La matinée du samedi fût consacrée à une assemblée plénière autour du thème de l’Assemblée référendaire qui avait été proposé un an plus tôt par le Président Daniel Goa. Le temps n’était plus à s’interroger sur l’utilité de mettre en place cet outil, tous les participants étaient convaincus qu’il s’agit d’une bonne méthode pour préparer l’accès du pays à la pleine souveraineté. Les intervenants se sont plutôt penchés sur les conditions à réunir pour que tous les indépendantistes adhèrent à cette proposition et pour que l’Assemblée Référendaire deviennent le lieu où toute la classe politique calédonienne, mais aussi toutes les forces vives de la société, viendront poser les bases de la nouvelle nation.

 

L’après-midi fût le temps des ateliers « foncier », « justice », « mines-métallurgie » et « Organisation de l’UC et FLNKS » et après le repas, les délégués ont procédé à l’élection du bureau 2015. Très vite, une tendance s’est affirmée : la grande majorité des comités locaux ont fait le choix de la continuité tout en cherchant, autant que possible, à ce que toutes les régions du pays soient représentées. Tous les membres du bureau ont été élus au premier tour, démontrant ainsi que les militants veulent une stabilité, indispensable pour faire face aux enjeux de la période dans les meilleures conditions. Un message révélateur de la maturité politique d’un mouvement qui a su faire face à bien des épreuves.

 

La journée du lundi ne fût pas moins studieuse puisqu’elle fût consacrée à la discussion sur les motions et résolutions de ce 45ème congrès, chaque expression, chaque terme ayant été bien pesé pour ne pas trahir les positions ou les attentes de l’Union Calédonienne.

 

Puis vint le temps de clôturer ce congrès de Tiaoué qui fera date par la richesse de ses échanges, entre des participants nombreux et actifs. Les partis frères – Parti travailliste, DUS, RDO – furent invités à se joindre à l’assistance et à partager le gâteau de l’amitié, une surprise concoctée par les gens de la tribu de Tiaoué. Un grand merci pour leur accueil et leur hospitalité.

 

Le discours du Président Daniel Goa

 

Cher(e)s congressistes, amis, invités, médias …

 

Pour commencer, donnons le temps de nous souvenir !… Compagnon de route de Jean-Marie Tjibaou, François Burck est, tout comme Charly, un de nos regrettés présidents. En 1989, au congrès de Maré, les structures du mouvement lui ont demandé d’endosser la lourde responsabilité de présider l’Union Calédonienne. Il l’aura assumée jusqu’en 1996. Mais, plus lourde encore, aura été celle de succéder à Jean-Marie. Il l’aura endossée avec honneur et dignité…

 

Pour honorer sa mémoire, comme celle du vieux, Kaehein Baptiste Lepeu et celle de tous nos militants disparus, je voudrais vous demander d’observer une minute de silence… Merci.

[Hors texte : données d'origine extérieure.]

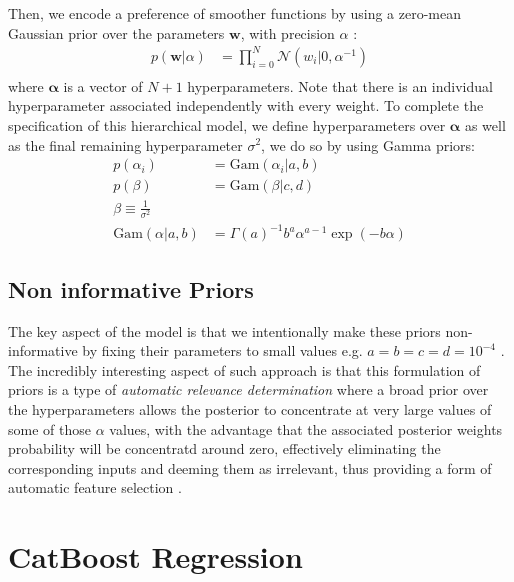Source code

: \noindent Then, we encode a preference of smoother functions by using a zero-mean Gaussian prior over the parameters $\mathbf{w}$, with precision $\alpha$ \cite{tipping}:
\begin{align}
    p(\mathbf{w}|\alpha) &= \prod_{i = 0}^{N} \mathcal{N}(w_i|0, \alpha^{-1}) \\
\end{align}
where $\mathbf{\alpha}$ is a vector of $N + 1$ hyperparameters. Note that there is an individual hyperparameter associated independently with every weight. To complete the specification of this hierarchical model, we define hyperparameters over $\mathbf{\alpha}$ as well as the final remaining hyperparameter $\sigma^2$, we do so by using Gamma priors\cite{tipping}:
\begin{align}
    p(\alpha_i) &= \text{Gam}(\alpha_i|a, b) \\
    p(\beta) &= \text{Gam}(\beta|c, d) \\
    \beta \equiv \frac{1}{\sigma^2} \\
    \text{Gam}(\alpha|a, b) &= \Gamma(a)^{-1} b^a \alpha^{a - 1} \exp(-b\alpha)
\end{align}

\subsection{Non informative Priors}
The key aspect of the model is that we intentionally make these priors non-informative by fixing their parameters to small values e.g. $a = b = c = d = 10^{-4}$ \cite{tipping}. The incredibly interesting aspect of such approach is that this formulation of priors is a type of \textit{automatic relevance determination} \cite{MacKay1996} where a broad prior over the hyperparameters allows the posterior to concentrate at very large values of some of those $\alpha$ values, with the advantage that the associated posterior weights probability will be concentratd around zero, effectively eliminating the corresponding inputs and deeming them as irrelevant, thus providing a form of automatic feature selection \cite{tipping}. 


\section{CatBoost Regression}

Militantes et militants de l’Union Calédonienne, bonjour !

 

Ce matin, en franchissant le seuil de cette grande tribu de Cèwé (Tiaoué), L’Union Calédonienne se fait petite pour adresser son respect et ses salutations aux deux chefferies de Poindah et Baco, à la section de base de Tiaoué, au comité local de Koohnê, et bien sûr à la région Païcî-Cèmuhi.

 

Berceau d’un de ces grands hommes qui ont, aux côtés de Jean Marie Tjibaou, en 1983, marqué le cours de notre histoire contemporaine. Aujourd’hui, ici, je pense à Paul Napoaréa. Simultanément membre de l’Assemblée territoriale et conseiller municipal… Paul Napoaréa est le premier Kanak à recevoir une formation agricole en France au sein des coopératives dans les années 63-66. Elu maire Union Calédonienne en 1970, son parcours politique et idéologique, nous fait prendre conscience que nous sommes ici, sur des terres marqués par l’originalité du combat que nos aînés ont gagnés et que nous, ici, nous devons de relever pour avancer.

 

Ici, à Koohnê, je tiens aussi à remercier les 2 chefferies de Poindah et de Baco pour le sacrifice des vies que vous avez offert à la reconnaissance de l’identité Kanak. Je fais référence ici, à la révolte du grand Chef Noël en 1917, qui nous attachent encore plus aujourd’hui car nous sommes tous des enfants de cette histoire commune.

 

C’est aussi ici, sur ce même lieu, qu’il y a 51 ans se tenait le 6ème congrès de l’Union Calédonienne, ici même où, les Calédoniens de souche se révélaient car l’Union Calédonienne prônait et continue de le soutenir la devise : « deux couleurs un seul peuple » !

Le temps est peut être venu, ici à Tiaoué comme ailleurs, de raccrocher ces pans de l’histoire à notre temporalité.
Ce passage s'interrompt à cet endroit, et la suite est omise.